● WHAT YOU ARE ASKED TO DO: Go through the lines below. Copy those with "clar".

● EXCERPTED DATA:
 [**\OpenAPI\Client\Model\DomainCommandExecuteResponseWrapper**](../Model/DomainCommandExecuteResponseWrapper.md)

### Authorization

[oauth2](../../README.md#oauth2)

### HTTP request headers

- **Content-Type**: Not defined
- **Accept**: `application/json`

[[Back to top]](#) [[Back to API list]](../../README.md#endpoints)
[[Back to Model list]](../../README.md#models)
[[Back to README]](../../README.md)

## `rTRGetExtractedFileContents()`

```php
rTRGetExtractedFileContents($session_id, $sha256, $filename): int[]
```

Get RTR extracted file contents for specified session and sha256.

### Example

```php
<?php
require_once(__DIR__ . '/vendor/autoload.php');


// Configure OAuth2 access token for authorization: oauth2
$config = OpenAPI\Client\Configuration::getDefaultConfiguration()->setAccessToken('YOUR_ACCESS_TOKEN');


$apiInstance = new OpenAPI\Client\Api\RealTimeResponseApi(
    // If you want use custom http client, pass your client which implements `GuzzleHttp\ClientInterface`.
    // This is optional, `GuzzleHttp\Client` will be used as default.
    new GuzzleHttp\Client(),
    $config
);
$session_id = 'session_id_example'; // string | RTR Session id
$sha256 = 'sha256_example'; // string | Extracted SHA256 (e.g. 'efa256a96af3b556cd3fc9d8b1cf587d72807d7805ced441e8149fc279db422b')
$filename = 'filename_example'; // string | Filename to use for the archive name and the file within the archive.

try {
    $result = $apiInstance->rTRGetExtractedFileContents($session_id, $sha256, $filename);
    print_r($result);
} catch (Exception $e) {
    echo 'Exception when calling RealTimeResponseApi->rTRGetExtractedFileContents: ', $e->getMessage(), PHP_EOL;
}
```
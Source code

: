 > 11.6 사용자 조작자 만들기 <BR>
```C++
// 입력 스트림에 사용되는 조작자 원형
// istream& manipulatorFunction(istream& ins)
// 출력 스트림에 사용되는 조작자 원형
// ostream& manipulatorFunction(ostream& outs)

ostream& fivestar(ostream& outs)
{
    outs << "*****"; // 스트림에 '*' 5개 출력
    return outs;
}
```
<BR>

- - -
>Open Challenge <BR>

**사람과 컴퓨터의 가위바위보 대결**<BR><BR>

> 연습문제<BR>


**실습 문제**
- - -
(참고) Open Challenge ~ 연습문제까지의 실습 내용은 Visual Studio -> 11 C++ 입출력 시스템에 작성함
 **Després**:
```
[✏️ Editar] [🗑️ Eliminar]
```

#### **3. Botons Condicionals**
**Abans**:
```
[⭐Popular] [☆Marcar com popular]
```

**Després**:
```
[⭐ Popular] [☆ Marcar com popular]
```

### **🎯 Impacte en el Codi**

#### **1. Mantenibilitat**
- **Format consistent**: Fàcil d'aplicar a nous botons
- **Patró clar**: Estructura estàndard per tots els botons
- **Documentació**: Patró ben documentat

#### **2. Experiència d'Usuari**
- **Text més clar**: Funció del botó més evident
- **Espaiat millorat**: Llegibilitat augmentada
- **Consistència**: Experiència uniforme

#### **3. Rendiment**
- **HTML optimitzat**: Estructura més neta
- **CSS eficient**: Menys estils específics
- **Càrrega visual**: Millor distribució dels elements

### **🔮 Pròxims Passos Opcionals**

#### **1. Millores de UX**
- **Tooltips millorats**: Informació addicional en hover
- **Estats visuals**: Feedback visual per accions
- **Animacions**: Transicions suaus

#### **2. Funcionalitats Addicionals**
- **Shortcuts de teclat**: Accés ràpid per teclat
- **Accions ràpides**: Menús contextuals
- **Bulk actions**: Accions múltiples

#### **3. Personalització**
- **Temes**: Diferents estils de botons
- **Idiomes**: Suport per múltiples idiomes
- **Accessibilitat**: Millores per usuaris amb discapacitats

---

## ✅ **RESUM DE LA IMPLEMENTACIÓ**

● RESULT:
- **Patró clar**: Estructura estàndard per tots els botons
- **Text més clar**: Funció del botó més evident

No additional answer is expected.